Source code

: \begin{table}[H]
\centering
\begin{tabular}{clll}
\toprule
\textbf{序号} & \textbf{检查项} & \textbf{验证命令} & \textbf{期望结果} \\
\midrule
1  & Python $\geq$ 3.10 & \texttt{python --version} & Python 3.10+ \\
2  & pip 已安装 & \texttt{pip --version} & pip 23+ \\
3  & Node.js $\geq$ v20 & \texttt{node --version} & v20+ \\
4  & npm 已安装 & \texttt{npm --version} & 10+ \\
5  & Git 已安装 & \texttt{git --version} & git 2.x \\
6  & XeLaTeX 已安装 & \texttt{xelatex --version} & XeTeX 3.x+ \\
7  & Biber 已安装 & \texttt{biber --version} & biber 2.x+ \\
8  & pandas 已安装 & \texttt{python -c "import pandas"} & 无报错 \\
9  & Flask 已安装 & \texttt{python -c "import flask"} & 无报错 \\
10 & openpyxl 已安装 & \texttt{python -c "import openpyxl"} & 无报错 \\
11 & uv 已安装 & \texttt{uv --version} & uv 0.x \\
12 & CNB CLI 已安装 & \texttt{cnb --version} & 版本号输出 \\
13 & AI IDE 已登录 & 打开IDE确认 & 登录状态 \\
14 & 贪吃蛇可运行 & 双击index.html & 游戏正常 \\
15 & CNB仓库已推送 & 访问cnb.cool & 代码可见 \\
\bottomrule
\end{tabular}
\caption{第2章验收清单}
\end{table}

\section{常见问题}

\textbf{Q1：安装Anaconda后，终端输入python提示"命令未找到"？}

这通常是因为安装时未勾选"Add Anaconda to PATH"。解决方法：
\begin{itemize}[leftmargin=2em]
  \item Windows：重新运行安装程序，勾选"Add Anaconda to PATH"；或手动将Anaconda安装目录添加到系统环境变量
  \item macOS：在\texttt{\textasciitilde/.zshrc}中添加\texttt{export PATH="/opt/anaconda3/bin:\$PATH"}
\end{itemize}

## PROBLEM DETAILS
Print again the lines of the entries above that fall between the line holding "Node.js $\geq$ v20" and the line holding "biber 2.x+ \\", inclusive, exactly as they stand.

## RESULT OF THE EXERCISE
3  & Node.js $\geq$ v20 & \texttt{node --version} & v20+ \\
4  & npm 已安装 & \texttt{npm --version} & 10+ \\
5  & Git 已安装 & \texttt{git --version} & git 2.x \\
6  & XeLaTeX 已安装 & \texttt{xelatex --version} & XeTeX 3.x+ \\
7  & Biber 已安装 & \texttt{biber --version} & biber 2.x+ \\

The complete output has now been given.